- Problem requirements: Below are entries; repeat exactly, and nothing else, the lines from the one holding "while ( (c=fgetc(f))" through the one holding "To be called", inclusive. Leave the pictures out.

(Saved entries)
**********

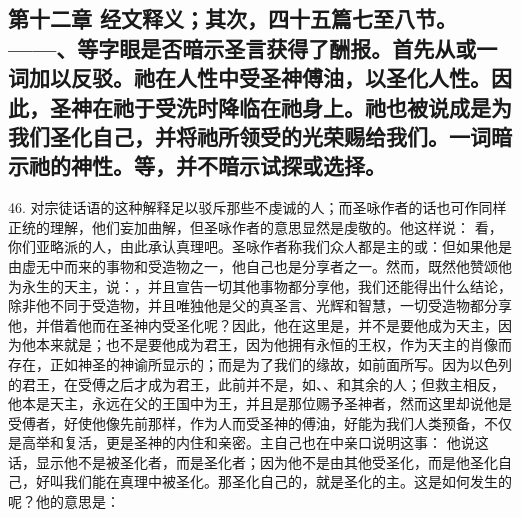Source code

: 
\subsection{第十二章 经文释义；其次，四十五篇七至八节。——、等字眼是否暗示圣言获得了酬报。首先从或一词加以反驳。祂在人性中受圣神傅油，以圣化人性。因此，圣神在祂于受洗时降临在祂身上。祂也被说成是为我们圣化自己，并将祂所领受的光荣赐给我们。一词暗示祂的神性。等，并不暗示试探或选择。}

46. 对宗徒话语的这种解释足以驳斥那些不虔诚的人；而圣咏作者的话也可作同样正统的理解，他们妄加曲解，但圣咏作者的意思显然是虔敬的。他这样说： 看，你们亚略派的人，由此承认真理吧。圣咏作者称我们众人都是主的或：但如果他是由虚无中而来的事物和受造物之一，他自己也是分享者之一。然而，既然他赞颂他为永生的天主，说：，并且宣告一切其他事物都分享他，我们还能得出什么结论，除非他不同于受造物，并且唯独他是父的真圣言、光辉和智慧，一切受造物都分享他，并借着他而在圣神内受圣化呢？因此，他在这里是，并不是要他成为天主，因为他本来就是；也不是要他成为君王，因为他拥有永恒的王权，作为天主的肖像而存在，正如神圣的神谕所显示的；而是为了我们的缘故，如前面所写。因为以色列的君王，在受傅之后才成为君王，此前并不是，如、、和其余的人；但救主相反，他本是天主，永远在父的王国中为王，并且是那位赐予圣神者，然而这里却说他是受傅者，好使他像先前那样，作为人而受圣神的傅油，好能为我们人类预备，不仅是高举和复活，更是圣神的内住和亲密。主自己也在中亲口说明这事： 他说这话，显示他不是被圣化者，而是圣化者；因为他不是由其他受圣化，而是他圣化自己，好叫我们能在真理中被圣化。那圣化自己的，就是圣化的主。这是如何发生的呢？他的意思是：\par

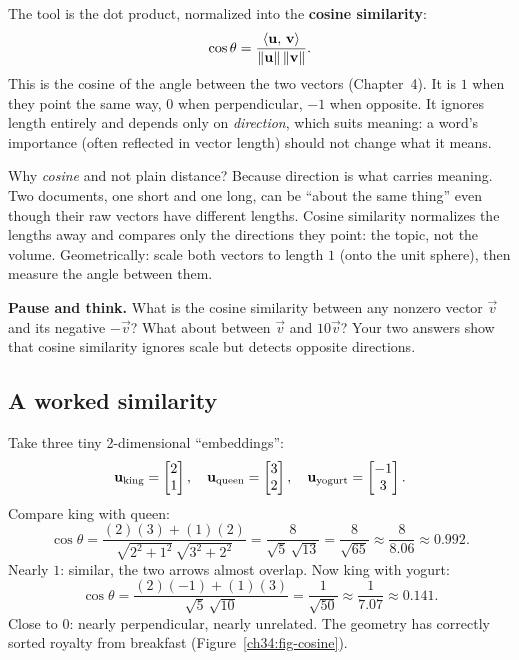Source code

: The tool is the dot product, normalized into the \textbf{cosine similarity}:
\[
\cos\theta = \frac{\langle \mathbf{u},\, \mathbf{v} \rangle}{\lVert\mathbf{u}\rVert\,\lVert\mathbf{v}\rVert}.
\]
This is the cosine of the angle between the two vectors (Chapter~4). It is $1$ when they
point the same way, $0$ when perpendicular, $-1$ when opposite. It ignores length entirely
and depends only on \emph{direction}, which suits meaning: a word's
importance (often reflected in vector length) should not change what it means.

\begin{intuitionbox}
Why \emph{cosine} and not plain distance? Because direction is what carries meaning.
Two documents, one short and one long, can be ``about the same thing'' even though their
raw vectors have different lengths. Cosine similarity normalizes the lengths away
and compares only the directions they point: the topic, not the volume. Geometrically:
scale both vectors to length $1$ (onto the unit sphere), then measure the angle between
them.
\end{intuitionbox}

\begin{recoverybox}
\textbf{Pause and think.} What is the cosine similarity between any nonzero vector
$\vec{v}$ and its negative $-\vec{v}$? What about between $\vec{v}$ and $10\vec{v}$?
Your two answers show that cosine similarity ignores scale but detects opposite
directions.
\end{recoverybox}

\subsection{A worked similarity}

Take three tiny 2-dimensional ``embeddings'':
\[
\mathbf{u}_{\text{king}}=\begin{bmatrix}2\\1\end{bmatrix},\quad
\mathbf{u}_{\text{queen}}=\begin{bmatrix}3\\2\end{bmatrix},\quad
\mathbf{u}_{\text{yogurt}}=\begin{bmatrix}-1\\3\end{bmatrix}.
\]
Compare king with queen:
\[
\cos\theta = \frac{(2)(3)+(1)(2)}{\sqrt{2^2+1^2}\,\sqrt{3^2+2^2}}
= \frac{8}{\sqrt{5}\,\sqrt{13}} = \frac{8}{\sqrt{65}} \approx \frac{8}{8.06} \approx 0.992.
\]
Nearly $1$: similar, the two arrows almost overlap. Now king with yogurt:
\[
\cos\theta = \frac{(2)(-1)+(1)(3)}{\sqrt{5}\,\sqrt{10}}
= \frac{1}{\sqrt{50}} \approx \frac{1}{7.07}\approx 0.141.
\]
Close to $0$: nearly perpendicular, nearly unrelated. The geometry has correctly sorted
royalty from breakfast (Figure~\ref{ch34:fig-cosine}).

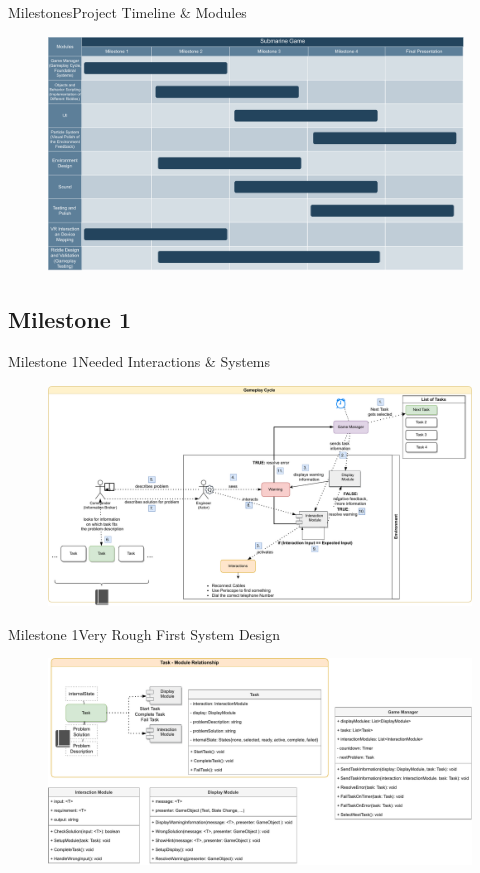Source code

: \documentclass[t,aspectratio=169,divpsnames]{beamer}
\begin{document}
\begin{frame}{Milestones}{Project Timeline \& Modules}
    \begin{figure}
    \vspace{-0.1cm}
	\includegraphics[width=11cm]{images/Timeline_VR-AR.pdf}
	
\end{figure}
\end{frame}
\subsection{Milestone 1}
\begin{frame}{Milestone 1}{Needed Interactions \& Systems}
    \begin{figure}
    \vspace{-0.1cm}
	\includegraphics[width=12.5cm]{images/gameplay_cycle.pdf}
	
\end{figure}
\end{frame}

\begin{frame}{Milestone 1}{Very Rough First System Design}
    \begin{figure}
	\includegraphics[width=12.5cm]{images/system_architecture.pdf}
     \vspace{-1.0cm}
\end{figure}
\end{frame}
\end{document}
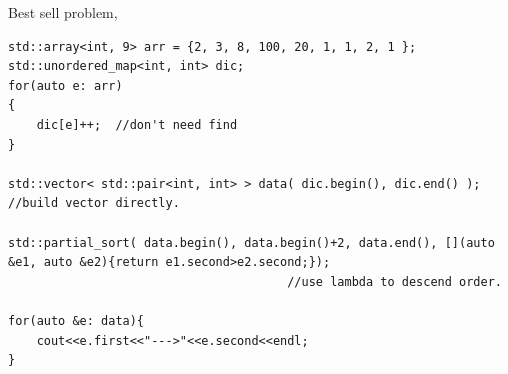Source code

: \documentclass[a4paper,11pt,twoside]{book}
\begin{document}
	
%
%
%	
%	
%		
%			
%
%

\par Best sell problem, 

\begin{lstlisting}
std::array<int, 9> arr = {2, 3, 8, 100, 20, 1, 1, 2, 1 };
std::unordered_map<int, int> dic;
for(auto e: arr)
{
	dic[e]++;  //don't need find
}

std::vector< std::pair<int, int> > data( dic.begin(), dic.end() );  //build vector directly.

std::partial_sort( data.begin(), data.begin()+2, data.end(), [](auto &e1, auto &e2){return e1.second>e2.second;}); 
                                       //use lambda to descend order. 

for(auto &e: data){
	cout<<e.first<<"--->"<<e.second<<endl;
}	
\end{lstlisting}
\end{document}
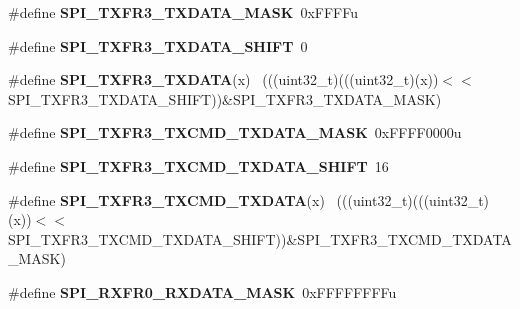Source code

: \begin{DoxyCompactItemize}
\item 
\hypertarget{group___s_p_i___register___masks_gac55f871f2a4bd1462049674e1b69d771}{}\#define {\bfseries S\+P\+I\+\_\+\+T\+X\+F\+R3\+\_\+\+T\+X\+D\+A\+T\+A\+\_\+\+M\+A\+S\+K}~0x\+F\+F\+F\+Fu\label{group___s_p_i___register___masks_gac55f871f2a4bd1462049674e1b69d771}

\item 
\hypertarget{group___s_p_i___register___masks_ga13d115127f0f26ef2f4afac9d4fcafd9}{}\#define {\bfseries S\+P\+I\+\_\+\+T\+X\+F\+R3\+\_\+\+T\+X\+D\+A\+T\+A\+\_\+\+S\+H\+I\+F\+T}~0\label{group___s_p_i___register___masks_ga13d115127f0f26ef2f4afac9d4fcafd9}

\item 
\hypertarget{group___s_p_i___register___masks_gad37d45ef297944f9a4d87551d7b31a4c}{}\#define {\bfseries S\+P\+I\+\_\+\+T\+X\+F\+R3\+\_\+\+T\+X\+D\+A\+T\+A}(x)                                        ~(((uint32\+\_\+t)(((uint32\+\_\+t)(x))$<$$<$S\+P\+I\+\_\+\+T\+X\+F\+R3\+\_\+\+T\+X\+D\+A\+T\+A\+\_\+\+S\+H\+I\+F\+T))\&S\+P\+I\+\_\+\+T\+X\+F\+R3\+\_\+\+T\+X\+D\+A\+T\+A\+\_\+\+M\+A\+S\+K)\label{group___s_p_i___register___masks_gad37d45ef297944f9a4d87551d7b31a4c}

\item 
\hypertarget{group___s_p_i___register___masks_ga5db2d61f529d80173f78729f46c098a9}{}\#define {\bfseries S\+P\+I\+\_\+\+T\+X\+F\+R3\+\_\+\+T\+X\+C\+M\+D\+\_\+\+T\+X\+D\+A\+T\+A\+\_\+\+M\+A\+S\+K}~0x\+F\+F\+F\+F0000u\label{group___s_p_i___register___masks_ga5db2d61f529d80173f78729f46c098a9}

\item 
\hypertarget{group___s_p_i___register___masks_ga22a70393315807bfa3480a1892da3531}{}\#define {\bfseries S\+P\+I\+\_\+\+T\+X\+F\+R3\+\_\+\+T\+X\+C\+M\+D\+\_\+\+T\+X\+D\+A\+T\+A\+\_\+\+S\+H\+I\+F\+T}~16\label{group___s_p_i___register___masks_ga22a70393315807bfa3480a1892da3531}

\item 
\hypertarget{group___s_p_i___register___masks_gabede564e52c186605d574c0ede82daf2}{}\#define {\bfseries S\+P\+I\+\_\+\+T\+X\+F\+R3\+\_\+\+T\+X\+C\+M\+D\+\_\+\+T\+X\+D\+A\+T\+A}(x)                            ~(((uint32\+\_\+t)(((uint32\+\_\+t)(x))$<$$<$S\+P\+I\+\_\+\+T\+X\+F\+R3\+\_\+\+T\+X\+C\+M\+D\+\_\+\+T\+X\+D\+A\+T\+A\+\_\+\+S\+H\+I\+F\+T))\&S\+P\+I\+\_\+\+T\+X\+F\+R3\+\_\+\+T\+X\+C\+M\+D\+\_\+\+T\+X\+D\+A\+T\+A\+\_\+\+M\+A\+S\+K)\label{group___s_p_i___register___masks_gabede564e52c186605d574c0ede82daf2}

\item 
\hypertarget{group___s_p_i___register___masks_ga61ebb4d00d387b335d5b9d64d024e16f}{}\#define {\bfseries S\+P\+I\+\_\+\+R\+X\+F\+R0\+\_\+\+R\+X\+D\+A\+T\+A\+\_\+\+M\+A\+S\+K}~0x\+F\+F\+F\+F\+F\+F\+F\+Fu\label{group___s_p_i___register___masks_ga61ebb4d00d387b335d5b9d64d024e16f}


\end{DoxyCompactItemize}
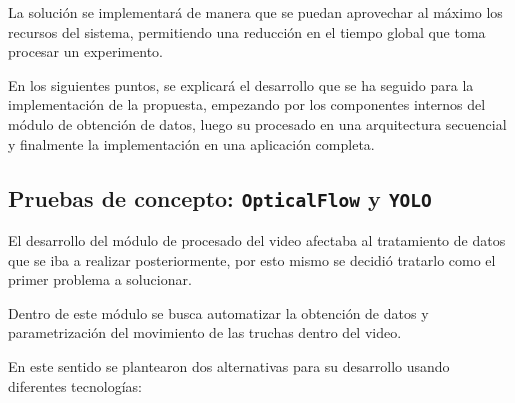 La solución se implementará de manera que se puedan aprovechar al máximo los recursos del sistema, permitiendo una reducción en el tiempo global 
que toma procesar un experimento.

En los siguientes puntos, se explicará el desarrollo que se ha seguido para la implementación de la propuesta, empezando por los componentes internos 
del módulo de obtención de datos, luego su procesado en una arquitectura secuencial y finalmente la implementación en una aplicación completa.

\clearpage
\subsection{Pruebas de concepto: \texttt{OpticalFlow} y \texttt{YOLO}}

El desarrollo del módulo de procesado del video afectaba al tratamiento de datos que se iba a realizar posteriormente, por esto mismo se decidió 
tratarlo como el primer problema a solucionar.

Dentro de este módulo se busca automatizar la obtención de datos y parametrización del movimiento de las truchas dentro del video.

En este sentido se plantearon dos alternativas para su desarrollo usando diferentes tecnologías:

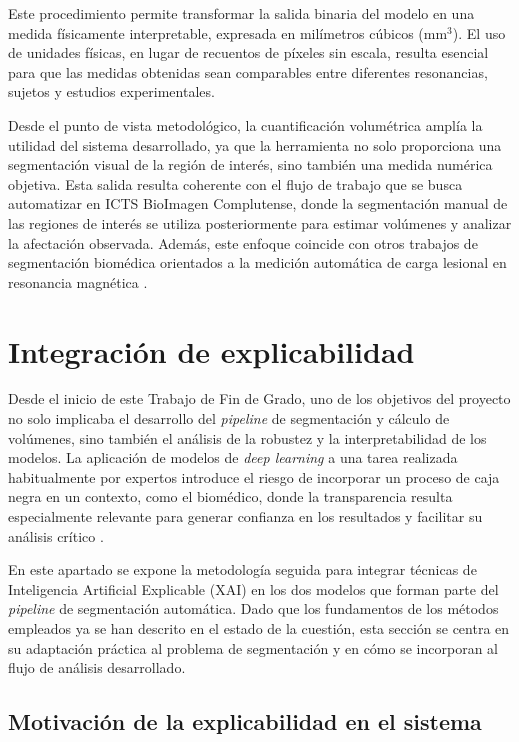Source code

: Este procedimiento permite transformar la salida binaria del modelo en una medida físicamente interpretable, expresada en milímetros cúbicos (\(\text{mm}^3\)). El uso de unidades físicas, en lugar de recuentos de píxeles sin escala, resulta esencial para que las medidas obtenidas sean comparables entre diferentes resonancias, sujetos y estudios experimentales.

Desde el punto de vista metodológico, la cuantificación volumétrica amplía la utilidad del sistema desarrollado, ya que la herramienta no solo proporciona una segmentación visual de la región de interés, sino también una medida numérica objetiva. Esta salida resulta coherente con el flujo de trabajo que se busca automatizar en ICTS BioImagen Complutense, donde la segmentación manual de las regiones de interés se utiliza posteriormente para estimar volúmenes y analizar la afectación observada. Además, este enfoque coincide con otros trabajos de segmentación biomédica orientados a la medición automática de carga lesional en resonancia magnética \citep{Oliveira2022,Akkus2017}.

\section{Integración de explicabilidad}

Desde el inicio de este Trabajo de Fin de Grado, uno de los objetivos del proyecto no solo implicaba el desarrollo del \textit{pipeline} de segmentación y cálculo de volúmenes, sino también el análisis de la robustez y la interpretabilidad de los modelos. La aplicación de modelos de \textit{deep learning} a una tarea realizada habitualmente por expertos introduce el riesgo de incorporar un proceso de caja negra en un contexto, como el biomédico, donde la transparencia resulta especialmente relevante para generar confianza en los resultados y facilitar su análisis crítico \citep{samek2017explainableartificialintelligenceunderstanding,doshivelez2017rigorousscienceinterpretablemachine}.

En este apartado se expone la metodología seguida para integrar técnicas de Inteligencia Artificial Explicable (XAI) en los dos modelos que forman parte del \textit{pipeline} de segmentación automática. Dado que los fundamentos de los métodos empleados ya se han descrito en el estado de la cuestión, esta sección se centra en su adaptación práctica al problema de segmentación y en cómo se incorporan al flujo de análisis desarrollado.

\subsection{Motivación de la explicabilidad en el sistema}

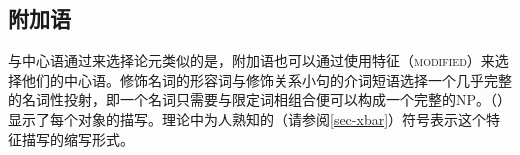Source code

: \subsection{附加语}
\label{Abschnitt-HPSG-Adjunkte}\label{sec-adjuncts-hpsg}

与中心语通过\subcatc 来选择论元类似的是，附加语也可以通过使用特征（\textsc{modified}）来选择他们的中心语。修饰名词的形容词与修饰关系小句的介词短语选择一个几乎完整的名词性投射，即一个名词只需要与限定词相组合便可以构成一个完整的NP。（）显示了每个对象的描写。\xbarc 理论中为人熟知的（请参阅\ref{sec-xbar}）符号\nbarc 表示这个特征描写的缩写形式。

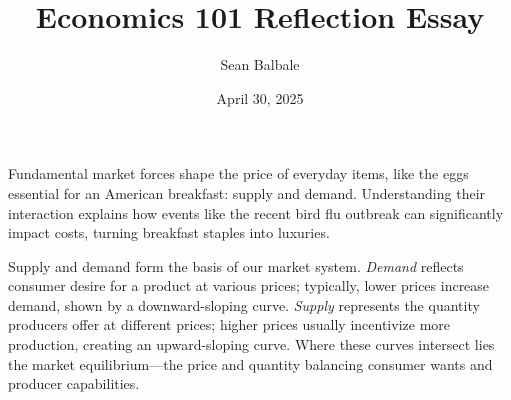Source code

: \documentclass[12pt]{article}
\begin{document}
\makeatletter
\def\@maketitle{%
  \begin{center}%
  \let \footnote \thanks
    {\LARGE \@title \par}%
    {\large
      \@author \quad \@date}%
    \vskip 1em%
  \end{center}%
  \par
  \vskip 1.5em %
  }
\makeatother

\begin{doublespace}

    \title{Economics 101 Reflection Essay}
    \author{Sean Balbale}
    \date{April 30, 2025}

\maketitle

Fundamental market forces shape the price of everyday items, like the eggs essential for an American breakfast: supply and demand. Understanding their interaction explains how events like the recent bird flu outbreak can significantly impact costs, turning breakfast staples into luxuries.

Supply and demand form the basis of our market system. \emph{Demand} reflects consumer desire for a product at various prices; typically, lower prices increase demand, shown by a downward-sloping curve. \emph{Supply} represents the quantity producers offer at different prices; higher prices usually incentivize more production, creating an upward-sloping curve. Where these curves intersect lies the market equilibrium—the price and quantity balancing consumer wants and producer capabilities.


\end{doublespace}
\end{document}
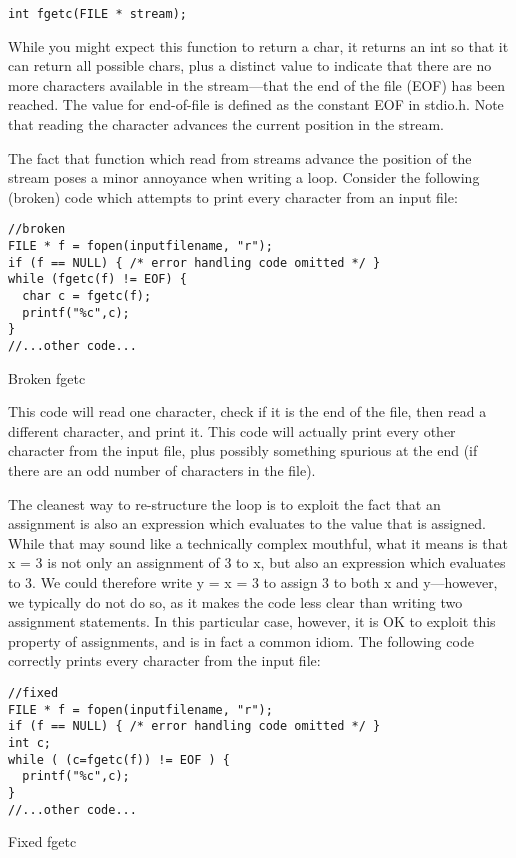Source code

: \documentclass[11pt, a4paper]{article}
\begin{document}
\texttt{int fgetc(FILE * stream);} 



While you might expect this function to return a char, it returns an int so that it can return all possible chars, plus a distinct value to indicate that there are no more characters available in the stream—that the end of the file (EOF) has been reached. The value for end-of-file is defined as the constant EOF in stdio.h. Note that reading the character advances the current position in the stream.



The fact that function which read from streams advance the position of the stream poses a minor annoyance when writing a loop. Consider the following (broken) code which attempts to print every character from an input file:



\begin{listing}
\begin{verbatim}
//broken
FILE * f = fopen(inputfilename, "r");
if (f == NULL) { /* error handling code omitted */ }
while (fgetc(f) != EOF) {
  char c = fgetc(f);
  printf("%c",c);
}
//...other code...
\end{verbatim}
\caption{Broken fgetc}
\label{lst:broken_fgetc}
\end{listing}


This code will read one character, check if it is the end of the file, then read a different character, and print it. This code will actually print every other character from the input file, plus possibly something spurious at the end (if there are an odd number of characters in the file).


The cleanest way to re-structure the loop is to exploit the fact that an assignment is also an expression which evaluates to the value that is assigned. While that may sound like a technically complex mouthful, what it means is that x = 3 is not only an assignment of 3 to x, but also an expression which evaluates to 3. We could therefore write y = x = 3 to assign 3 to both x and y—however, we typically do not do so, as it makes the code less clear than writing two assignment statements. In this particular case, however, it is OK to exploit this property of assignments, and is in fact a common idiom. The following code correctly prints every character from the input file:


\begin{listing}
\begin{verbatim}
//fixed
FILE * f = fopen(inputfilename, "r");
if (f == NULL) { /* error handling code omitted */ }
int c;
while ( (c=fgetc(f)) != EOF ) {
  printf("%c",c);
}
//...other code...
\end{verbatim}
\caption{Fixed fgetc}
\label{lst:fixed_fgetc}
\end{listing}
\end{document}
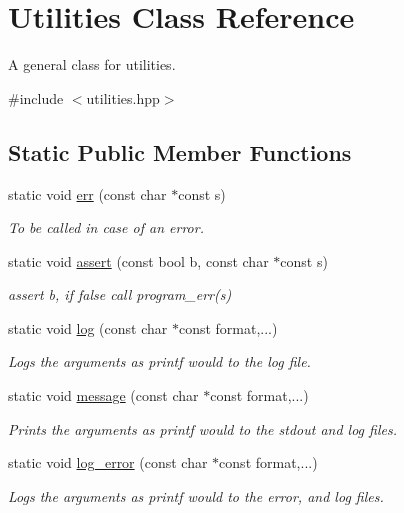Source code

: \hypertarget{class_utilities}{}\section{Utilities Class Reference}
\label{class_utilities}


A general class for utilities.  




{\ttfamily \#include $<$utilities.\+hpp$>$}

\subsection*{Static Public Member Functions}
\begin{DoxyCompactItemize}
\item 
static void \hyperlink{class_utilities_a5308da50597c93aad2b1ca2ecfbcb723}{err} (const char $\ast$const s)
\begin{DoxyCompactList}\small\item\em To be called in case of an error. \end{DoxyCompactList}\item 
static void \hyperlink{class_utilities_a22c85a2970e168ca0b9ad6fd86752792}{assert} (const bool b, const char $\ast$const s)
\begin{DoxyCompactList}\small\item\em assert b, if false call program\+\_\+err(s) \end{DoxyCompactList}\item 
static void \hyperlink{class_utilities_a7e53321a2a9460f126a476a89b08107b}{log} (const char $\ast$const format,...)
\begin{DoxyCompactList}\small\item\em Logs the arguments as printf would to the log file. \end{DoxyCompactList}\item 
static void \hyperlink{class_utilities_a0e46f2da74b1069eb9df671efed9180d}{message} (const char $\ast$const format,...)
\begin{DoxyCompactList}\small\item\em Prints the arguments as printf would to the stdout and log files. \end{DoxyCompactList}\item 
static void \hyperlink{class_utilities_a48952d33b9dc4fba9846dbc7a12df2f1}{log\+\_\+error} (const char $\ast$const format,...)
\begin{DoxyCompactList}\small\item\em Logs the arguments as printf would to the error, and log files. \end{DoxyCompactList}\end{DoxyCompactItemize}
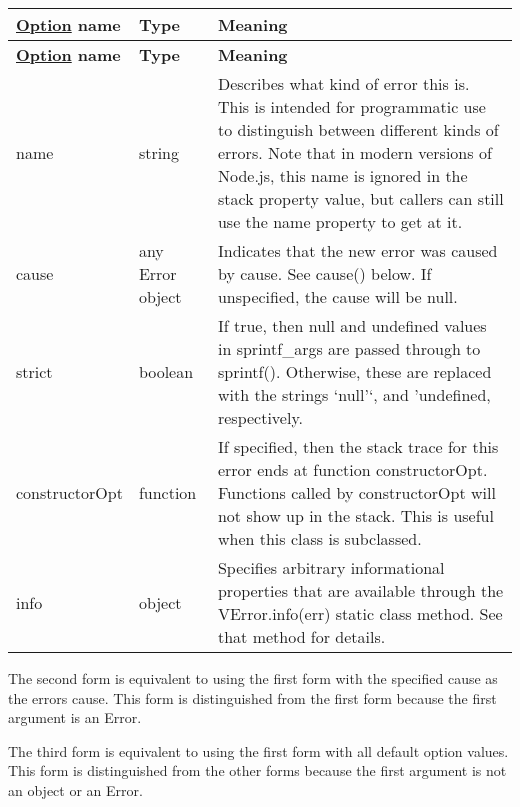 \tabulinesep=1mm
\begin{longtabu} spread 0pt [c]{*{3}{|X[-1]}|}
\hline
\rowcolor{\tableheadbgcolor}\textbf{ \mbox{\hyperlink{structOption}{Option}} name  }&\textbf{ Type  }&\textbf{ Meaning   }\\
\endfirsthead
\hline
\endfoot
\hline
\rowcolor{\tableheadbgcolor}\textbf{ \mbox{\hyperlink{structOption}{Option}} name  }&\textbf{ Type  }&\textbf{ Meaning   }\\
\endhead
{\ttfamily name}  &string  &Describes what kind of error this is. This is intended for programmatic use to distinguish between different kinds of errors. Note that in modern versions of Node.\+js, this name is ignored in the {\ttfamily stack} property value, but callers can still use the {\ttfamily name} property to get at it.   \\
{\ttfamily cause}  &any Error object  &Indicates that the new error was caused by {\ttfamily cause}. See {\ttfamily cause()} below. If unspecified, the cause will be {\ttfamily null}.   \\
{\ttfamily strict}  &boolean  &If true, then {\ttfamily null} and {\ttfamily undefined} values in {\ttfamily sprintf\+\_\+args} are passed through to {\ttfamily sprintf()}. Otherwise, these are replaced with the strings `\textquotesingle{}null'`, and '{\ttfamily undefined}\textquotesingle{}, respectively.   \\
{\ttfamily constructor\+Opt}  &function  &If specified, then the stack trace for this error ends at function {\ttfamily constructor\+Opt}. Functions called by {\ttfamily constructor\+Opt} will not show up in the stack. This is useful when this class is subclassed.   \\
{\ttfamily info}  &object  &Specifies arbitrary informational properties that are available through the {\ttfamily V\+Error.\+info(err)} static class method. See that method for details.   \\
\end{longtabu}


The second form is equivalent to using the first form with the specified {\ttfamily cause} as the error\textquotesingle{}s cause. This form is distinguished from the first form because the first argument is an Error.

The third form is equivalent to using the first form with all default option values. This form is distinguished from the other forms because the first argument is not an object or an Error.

**********

- Exercise output:
while ( (c=fgetc(f)) != EOF ) {
  printf("%c",c);
}
//...other code...
\end{verbatim}
\caption{Fixed fgetc}
\label{lst:fixed_fgetc}
\end{listing}
\end{document}
Source code

: \hypertarget{class_utilities}{}\section{Utilities Class Reference}
\label{class_utilities}


A general class for utilities.  




{\ttfamily \#include $<$utilities.\+hpp$>$}

\subsection*{Static Public Member Functions}
\begin{DoxyCompactItemize}
\item 
static void \hyperlink{class_utilities_a5308da50597c93aad2b1ca2ecfbcb723}{err} (const char $\ast$const s)
\begin{DoxyCompactList}\small\item\em To be called in case of an error. \end{DoxyCompactList}\item 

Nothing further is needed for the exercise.